What to produce: Copy the records that follow exactly as written, but not their pictures.

The records:
○ ○ ○ ○ ○ ○ ○
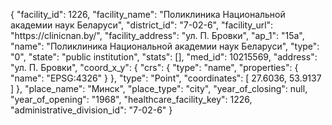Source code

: {
    "facility_id": 1226,
    "facility_name": "Поликлиника Национальной академии наук Беларуси",
    "district_id": "7-02-6",
    "facility_url": "https:\/\/clinicnan.by\/",
    "facility_address": "ул. П. Бровки",
    "ap_1": "15а",
    "name": "Поликлиника Национальной академии наук Беларуси",
    "type": "0",
    "state": "public institution",
    "stats": [],
    "med_id": 10215569,
    "address": "ул. П. Бровки",
    "coord_x_y": {
        "crs": {
            "type": "name",
            "properties": {
                "name": "EPSG:4326"
            }
        },
        "type": "Point",
        "coordinates": [
            27.6036,
            53.9137
        ]
    },
    "place_name": "Минск",
    "place_type": "city",
    "year_of_closing": null,
    "year_of_opening": "1968",
    "healthcare_facility_key": 1226,
    "administrative_division_id": "7-02-6"
}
○ ○ ○ ○ ○ ○ ○
Task solution:
Source code

: {
    "facility_id": 1226,
    "facility_name": "Поликлиника Национальной академии наук Беларуси",
    "district_id": "7-02-6",
    "facility_url": "https:\/\/clinicnan.by\/",
    "facility_address": "ул. П. Бровки",
    "ap_1": "15а",
    "name": "Поликлиника Национальной академии наук Беларуси",
    "type": "0",
    "state": "public institution",
    "stats": [],
    "med_id": 10215569,
    "address": "ул. П. Бровки",
    "coord_x_y": {
        "crs": {
            "type": "name",
            "properties": {
                "name": "EPSG:4326"
            }
        },
        "type": "Point",
        "coordinates": [
            27.6036,
            53.9137
        ]
    },
    "place_name": "Минск",
    "place_type": "city",
    "year_of_closing": null,
    "year_of_opening": "1968",
    "healthcare_facility_key": 1226,
    "administrative_division_id": "7-02-6"
}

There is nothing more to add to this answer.